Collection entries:

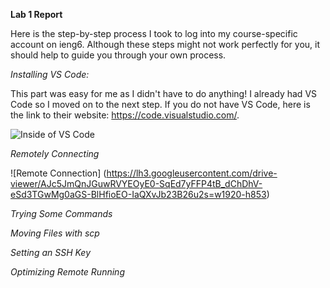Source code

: __Lab 1 Report__

Here is the step-by-step process I took to log into my course-specific account on ieng6. Although these steps might not work perfectly for you, it should help to guide you through your own process.


*Installing VS Code:*

This part was easy for me as I didn't have to do anything! I already had VS Code so I moved on to the next step. If you do not have VS Code, here is the link to their website: https://code.visualstudio.com/.

![Inside of VS Code](https://lh3.googleusercontent.com/drive-viewer/AJc5JmRPxprBTuJEI6OOwg2BU5izNrQ6Ai-Y_r2oaojfD1mnaBfBGf1nKInnDnqsTyNK9dD8Y2UJxl4=w1920-h853)

*Remotely Connecting*



![Remote Connection] (https://lh3.googleusercontent.com/drive-viewer/AJc5JmQnJGuwRVYEOyE0-SqEd7yFFP4tB_dChDhV-eSd3TGwMg0aGS-BlHfioEO-IaQXvJb23B26u2s=w1920-h853)


*Trying Some Commands*



*Moving Files with scp*



*Setting an SSH Key*



*Optimizing Remote Running*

EXERCISE:
Leave the pictures out and print the records above exactly as they stand.

YOUR SOLUTION:
Source code

: __Lab 1 Report__

Here is the step-by-step process I took to log into my course-specific account on ieng6. Although these steps might not work perfectly for you, it should help to guide you through your own process.


*Installing VS Code:*

This part was easy for me as I didn't have to do anything! I already had VS Code so I moved on to the next step. If you do not have VS Code, here is the link to their website: https://code.visualstudio.com/.

![Inside of VS Code](https://lh3.googleusercontent.com/drive-viewer/AJc5JmRPxprBTuJEI6OOwg2BU5izNrQ6Ai-Y_r2oaojfD1mnaBfBGf1nKInnDnqsTyNK9dD8Y2UJxl4=w1920-h853)

*Remotely Connecting*



![Remote Connection] (https://lh3.googleusercontent.com/drive-viewer/AJc5JmQnJGuwRVYEOyE0-SqEd7yFFP4tB_dChDhV-eSd3TGwMg0aGS-BlHfioEO-IaQXvJb23B26u2s=w1920-h853)


*Trying Some Commands*



*Moving Files with scp*



*Setting an SSH Key*



*Optimizing Remote Running*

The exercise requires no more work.